/web-screenshot

state-less micro service to render a preview image of an URL - docker ready

Primary LanguageJavaScriptMIT LicenseMIT

web-screenshot

Is a state-less micro service to render a preview image of an URL. Simply takes a URL and returns a image.

USING THE SERVICE AS A CLIENT

You can test out the service in simple browser by calling for example http://localhost:2341/?url=http://google.com when running on localhost. As you see it you just give the URL to render as a parameter 'url' (for production use make sure url parameter value is URLencoded). This will return a rendered image of the given URL.

The size of the rendered image is 1024 × 768. You can use the parameter scale to make a bigger (e.g. 1.5) or a smaller image (e.g. 0.5).

You can also get the rendered image data back as a BASE64 encoded string. For this option add the pameter value base64=true to the url. For example http://localhost:2341/?base64=true&url=http://google.com. The returned image is a PNG. So if you want to use the BASE64 string as inline img src data in a HTML page add a data:image/png;base64, in front of the service result.

DONT RUN SERVICE ON HTTPS - its all public data, no screts involved. Redirect Load Bouncing will not work with HTTPS.

RUN FROM DOCKER HUB (without git checkout, for production)

docker run -d --name web-screenshot -p 2341:2341 rootzoll/web-screenshot

BUILD LOCAL AND RUN AS DOCKER CONTAINER (for production)

docker build -t="rootzoll/web-screenshot" .
docker run -d --name web-screenshot -p 2341:2341 rootzoll/web-screenshot
docker logs web-screenshot -f

To push new image to dockerhub after local build:

docker login
docker push rootzoll/web-screenshot

RUN LOCAL (for dev)

Make sure NodeJS is installed - tested with v6.10.1. (nvm use)

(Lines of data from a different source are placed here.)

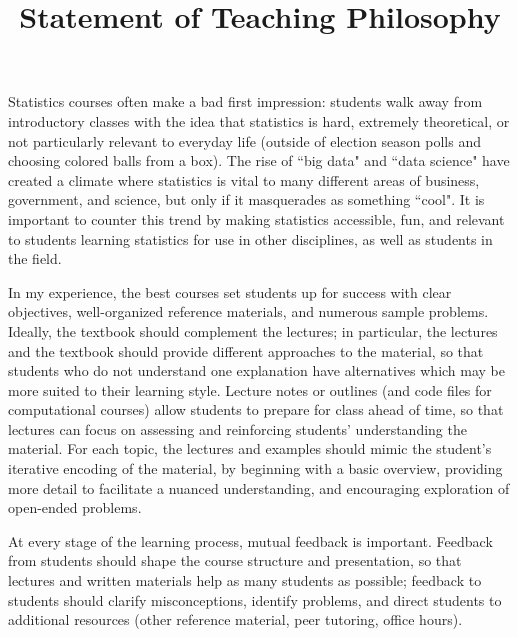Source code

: \documentclass[11pt,letterpaper,sans,unicode]{moderncv}        %
\title{Statement of Teaching Philosophy}                               %
\begin{document}
\makecvtitle
\setlength{\parindent}{15pt} %

Statistics courses often make a bad first impression: students walk away from introductory classes with the idea that statistics is hard, extremely theoretical, or not particularly relevant to everyday life (outside of election season polls and choosing colored balls from a box). The rise of ``big data" and ``data science" have created a climate where statistics is vital to many different areas of business, government, and science, but only if it masquerades as something ``cool". It is important to counter this trend by making statistics accessible, fun, and relevant to students learning statistics for use in other disciplines, as well as students in the field. 

\vspace{.65cm}\hspace{8pt}
In my experience, the best courses set students up for success with clear objectives, well-organized reference materials, and numerous sample problems. Ideally, the textbook should complement the lectures; in particular, the lectures and the textbook should provide different approaches to the material, so that students who do not understand one explanation have alternatives which may be more suited to their learning style. Lecture notes or outlines (and code files for computational courses) allow students to prepare for class ahead of time, so that lectures can focus on assessing and reinforcing students' understanding the material. For each topic, the lectures and examples should mimic the student's iterative encoding of the material, by beginning with a basic overview, providing more detail to facilitate a nuanced understanding, and encouraging exploration of open-ended problems.  

\vspace{.65cm}\hspace{8pt}
At every stage of the learning process, mutual feedback is important. Feedback from students should shape the course structure and presentation, so that lectures and written materials help as many students as possible; feedback to students should clarify misconceptions, identify problems, and direct students to additional resources (other reference material, peer tutoring, office hours). 
\end{document}
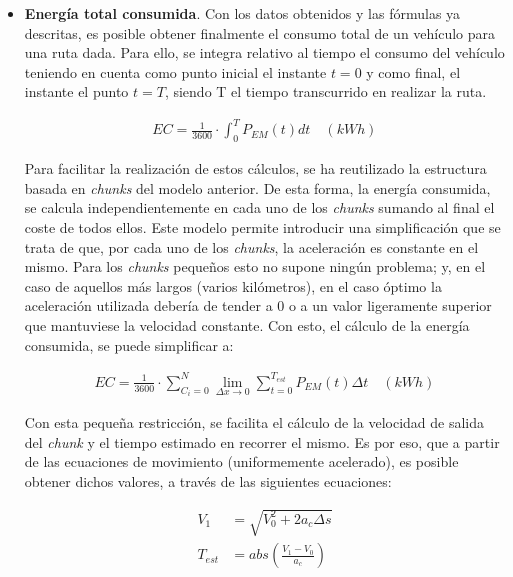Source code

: \documentclass[11pt,spanish,listoffigures,listoftables]{tfgetsinf}
\begin{document}
\begin{itemize}
    \item \textbf{Energía total consumida}. Con los datos obtenidos y las fórmulas ya descritas, es posible obtener finalmente el consumo total de un vehículo para una ruta dada. Para ello, se integra relativo al tiempo el consumo del vehículo teniendo en cuenta como punto inicial el instante $t=0$ y como final, el instante el punto $t=T$, siendo T el tiempo transcurrido en realizar la ruta.
    
    \begin{align*}
        EC = \frac{1}{3600} \cdot \int_{0}^{T}{P_{EM}(t)dt} \quad(kWh)
    \end{align*}
    
    Para facilitar la realización de estos cálculos, se ha reutilizado la estructura basada en \textit{chunks} del modelo anterior. De esta forma, la energía consumida, se calcula independientemente en cada uno de los \textit{chunks} sumando al final el coste de todos ellos. Este modelo permite introducir una simplificación que se trata de que, por cada uno de los \textit{chunks}, la aceleración es constante en el mismo. Para los \textit{chunks} pequeños esto no supone ningún problema; y, en el caso de aquellos más largos (varios kilómetros), en el caso óptimo la aceleración utilizada debería de tender a 0 o a un valor ligeramente superior que mantuviese la velocidad constante. Con esto, el cálculo de la energía consumida, se puede simplificar a:
    
    \begin{align*}
        EC = \frac{1}{3600} \cdot \sum_{C_i=0}^{N} \lim_{\Delta x\to0} \sum_{t=0}^{T_{est}}{P_{EM}(t)\Delta t} \quad(kWh)
    \end{align*}
    
    Con esta pequeña restricción, se facilita el cálculo de la velocidad de salida del \textit{chunk} y el tiempo estimado en recorrer el mismo. Es por eso, que a partir de las ecuaciones de movimiento (uniformemente acelerado), es posible obtener dichos valores, a través de las siguientes ecuaciones:
    
    \begin{align*}
        V_{1} &= \sqrt{V_{0}^{2} + 2 a_{c} \Delta s} \\
        T_{est} &= abs \left( \frac{V_{1} - V_{0}}{a_{c}} \right)
    \end{align*}
\end{itemize}
\end{document}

INSTALL PHANTOM JS (global)

To enable Woff support, follow these steps.

If you don't need Woff support, just run: npm install -g phantomjs-prebuilt.

RUN APP

To get the app going, do:

npm install
node screenshot

Now you can render any page you like via http://localhost:2341/?url=http://google.com.

STRESSTEST AND RESOURCES FOR PRODUCTION

For stress testing you can open the Java Eclipse project in the subfolder javatest and run the class StressTest.java (run as Java Application). It will produce 250 parallel redering requests mixed with bad For monitoring the stress test you can use cAdviser with http://localhost:8080/ running in another docker container:

docker run                                      \
  --volume=/:/rootfs:ro                         \
  --volume=/var/run:/var/run:rw                 \
  --volume=/sys:/sys:ro                         \
  --volume=/var/lib/docker/:/var/lib/docker:ro  \
  --publish=8080:8080                           \
  --detach=true                                 \
  --name=cadvisor                               \
  google/cadvisor:latest 

Monitoring results showed that docker conatiner should have available 2 cores and with maxRunningParralelRenderingJobs=2 as default config in script, the service should have available up to 750 MB of RAM (500 MB per container would be OK too).

SCALING NOTES

The service is written that way that it renders 2 requests in parallel by default. One rendering take about 5 seconds. If more requests are received and service is busy it hold the request for a short waiting period then will return a HTTP redirect to the same url (adding a bounceCounter to the URL). The bigger the bounceCounter get the longer the waiting period before redirect gets returned to client.

This way the service can proven by the stresstest manage even 250 parrallel renderings requests, but most requests will take a long time to finish. To scale up the service it should be easy to startup multiple service containers and place a load balancer with a simple round robin over all available service containers at the front. So this way if a single service is busy it will return a HTTP redirect to client with basicly the same url, the HTTP client will make a new call to the load balancer and chances are high that this time the balancer directs the client to a idle service container instance. Most HTTP clients tolerate around 20 redirects.